By the way, I hate theory. So to bring it back to the practical, at the end of the day, race matters when you are someone affected by it. And as long as there is racism, we are all affected by it, although to varying degrees. Even my Armenian brothers and sisters are affected living in this country, practicing ignorance when they make racist remarks, when they do not recognize the ways in which they benefit from racism due to the privilege of their lighter skin color, when they do not question their upbringing rooted in being anti-Turkish, having never come in contact with someone who is Turkish.

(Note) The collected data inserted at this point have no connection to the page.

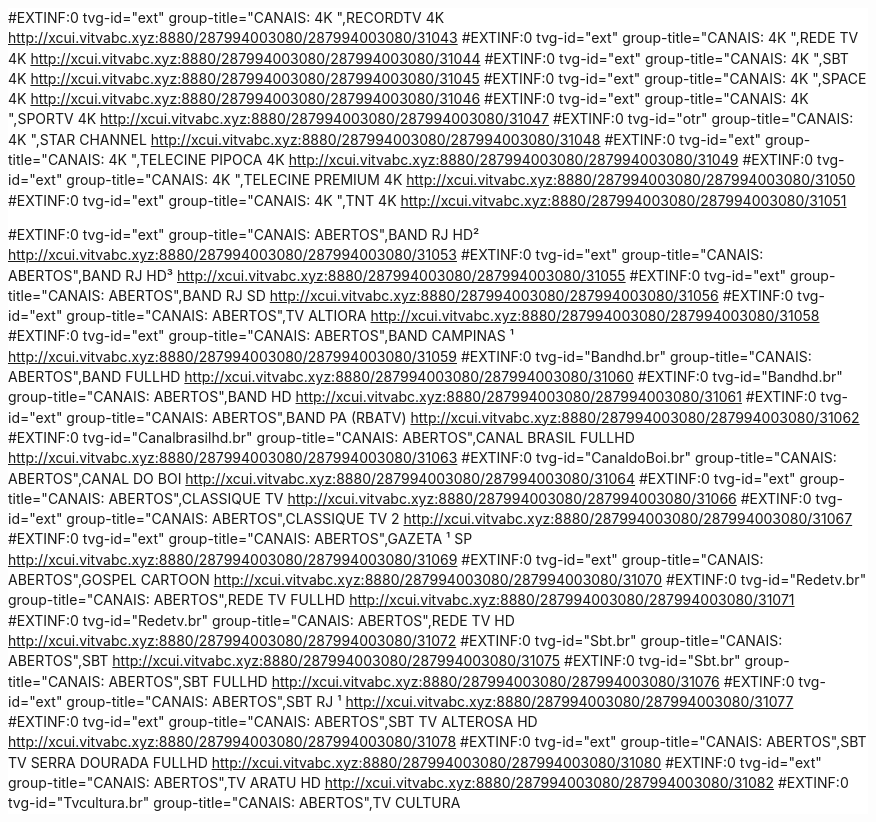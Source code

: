 #EXTINF:0 tvg-id="ext" group-title="CANAIS: 4K ",RECORDTV 4K
http://xcui.vitvabc.xyz:8880/287994003080/287994003080/31043
#EXTINF:0 tvg-id="ext" group-title="CANAIS: 4K ",REDE TV 4K
http://xcui.vitvabc.xyz:8880/287994003080/287994003080/31044
#EXTINF:0 tvg-id="ext" group-title="CANAIS: 4K ",SBT 4K
http://xcui.vitvabc.xyz:8880/287994003080/287994003080/31045
#EXTINF:0 tvg-id="ext" group-title="CANAIS: 4K ",SPACE 4K
http://xcui.vitvabc.xyz:8880/287994003080/287994003080/31046
#EXTINF:0 tvg-id="ext" group-title="CANAIS: 4K ",SPORTV 4K
http://xcui.vitvabc.xyz:8880/287994003080/287994003080/31047
#EXTINF:0 tvg-id="otr" group-title="CANAIS: 4K ",STAR CHANNEL
http://xcui.vitvabc.xyz:8880/287994003080/287994003080/31048
#EXTINF:0 tvg-id="ext" group-title="CANAIS: 4K ",TELECINE PIPOCA 4K
http://xcui.vitvabc.xyz:8880/287994003080/287994003080/31049
#EXTINF:0 tvg-id="ext" group-title="CANAIS: 4K ",TELECINE PREMIUM 4K
http://xcui.vitvabc.xyz:8880/287994003080/287994003080/31050
#EXTINF:0 tvg-id="ext" group-title="CANAIS: 4K ",TNT 4K
http://xcui.vitvabc.xyz:8880/287994003080/287994003080/31051

#EXTINF:0 tvg-id="ext" group-title="CANAIS: ABERTOS",BAND RJ HD²
http://xcui.vitvabc.xyz:8880/287994003080/287994003080/31053
#EXTINF:0 tvg-id="ext" group-title="CANAIS: ABERTOS",BAND RJ HD³
http://xcui.vitvabc.xyz:8880/287994003080/287994003080/31055
#EXTINF:0 tvg-id="ext" group-title="CANAIS: ABERTOS",BAND RJ SD
http://xcui.vitvabc.xyz:8880/287994003080/287994003080/31056
#EXTINF:0 tvg-id="ext" group-title="CANAIS: ABERTOS",TV ALTIORA
http://xcui.vitvabc.xyz:8880/287994003080/287994003080/31058
#EXTINF:0 tvg-id="ext" group-title="CANAIS: ABERTOS",BAND CAMPINAS ¹
http://xcui.vitvabc.xyz:8880/287994003080/287994003080/31059
#EXTINF:0 tvg-id="Bandhd.br" group-title="CANAIS: ABERTOS",BAND FULLHD
http://xcui.vitvabc.xyz:8880/287994003080/287994003080/31060
#EXTINF:0 tvg-id="Bandhd.br" group-title="CANAIS: ABERTOS",BAND HD
http://xcui.vitvabc.xyz:8880/287994003080/287994003080/31061
#EXTINF:0 tvg-id="ext" group-title="CANAIS: ABERTOS",BAND PA (RBATV)
http://xcui.vitvabc.xyz:8880/287994003080/287994003080/31062
#EXTINF:0 tvg-id="Canalbrasilhd.br" group-title="CANAIS: ABERTOS",CANAL BRASIL FULLHD
http://xcui.vitvabc.xyz:8880/287994003080/287994003080/31063
#EXTINF:0 tvg-id="CanaldoBoi.br" group-title="CANAIS: ABERTOS",CANAL DO BOI
http://xcui.vitvabc.xyz:8880/287994003080/287994003080/31064
#EXTINF:0 tvg-id="ext" group-title="CANAIS: ABERTOS",CLASSIQUE TV
http://xcui.vitvabc.xyz:8880/287994003080/287994003080/31066
#EXTINF:0 tvg-id="ext" group-title="CANAIS: ABERTOS",CLASSIQUE TV 2
http://xcui.vitvabc.xyz:8880/287994003080/287994003080/31067
#EXTINF:0 tvg-id="ext" group-title="CANAIS: ABERTOS",GAZETA ¹ SP
http://xcui.vitvabc.xyz:8880/287994003080/287994003080/31069
#EXTINF:0 tvg-id="ext" group-title="CANAIS: ABERTOS",GOSPEL CARTOON
http://xcui.vitvabc.xyz:8880/287994003080/287994003080/31070
#EXTINF:0 tvg-id="Redetv.br" group-title="CANAIS: ABERTOS",REDE TV FULLHD
http://xcui.vitvabc.xyz:8880/287994003080/287994003080/31071
#EXTINF:0 tvg-id="Redetv.br" group-title="CANAIS: ABERTOS",REDE TV HD
http://xcui.vitvabc.xyz:8880/287994003080/287994003080/31072
#EXTINF:0 tvg-id="Sbt.br" group-title="CANAIS: ABERTOS",SBT
http://xcui.vitvabc.xyz:8880/287994003080/287994003080/31075
#EXTINF:0 tvg-id="Sbt.br" group-title="CANAIS: ABERTOS",SBT FULLHD
http://xcui.vitvabc.xyz:8880/287994003080/287994003080/31076
#EXTINF:0 tvg-id="ext" group-title="CANAIS: ABERTOS",SBT RJ ¹
http://xcui.vitvabc.xyz:8880/287994003080/287994003080/31077
#EXTINF:0 tvg-id="ext" group-title="CANAIS: ABERTOS",SBT TV ALTEROSA HD
http://xcui.vitvabc.xyz:8880/287994003080/287994003080/31078
#EXTINF:0 tvg-id="ext" group-title="CANAIS: ABERTOS",SBT TV SERRA DOURADA FULLHD
http://xcui.vitvabc.xyz:8880/287994003080/287994003080/31080
#EXTINF:0 tvg-id="ext" group-title="CANAIS: ABERTOS",TV ARATU HD
http://xcui.vitvabc.xyz:8880/287994003080/287994003080/31082
#EXTINF:0 tvg-id="Tvcultura.br" group-title="CANAIS: ABERTOS",TV CULTURA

When considering the term people of color I also think about the term “third world” and wonder how the two merge and how they do not. I have been identified by others as someone who comes from a “third world country” although I have often hesitated using the term to speak of the country that I come from. There are ways in which my memory of Yerevan in 1994 resembles a less “developed” part of the world and ways even today that Armenia may be considered a “developing” nation. But what is being “developed”? By who and for whom? Under whose definition of “development”? Do people in Armenia see themselves as people from a third world nation? How does this affect their identity if they identify more as European?

For now I am content with identifying as Armenian, although even that brings up the problem of being nationalistic, believing in borders. But the woman who went over my application and found that I had identified as “other” (due to lack of more categories, maybe even due to the fact that there are categories and I was asked to use one to define myself) and written next to it “Armenian,” was not so happy with this. She laughed a little at my attempt to be rebellious, and changed my identity to White/Caucasian/Eastern-European. What do my efforts to self-define matter if at every turn someone else places me in a category they see as fitting to my appearance. “Gypsy!” someone once pointed to me and exclaimed.

I do not get upset anymore. I am whatever you think I am and everything in between.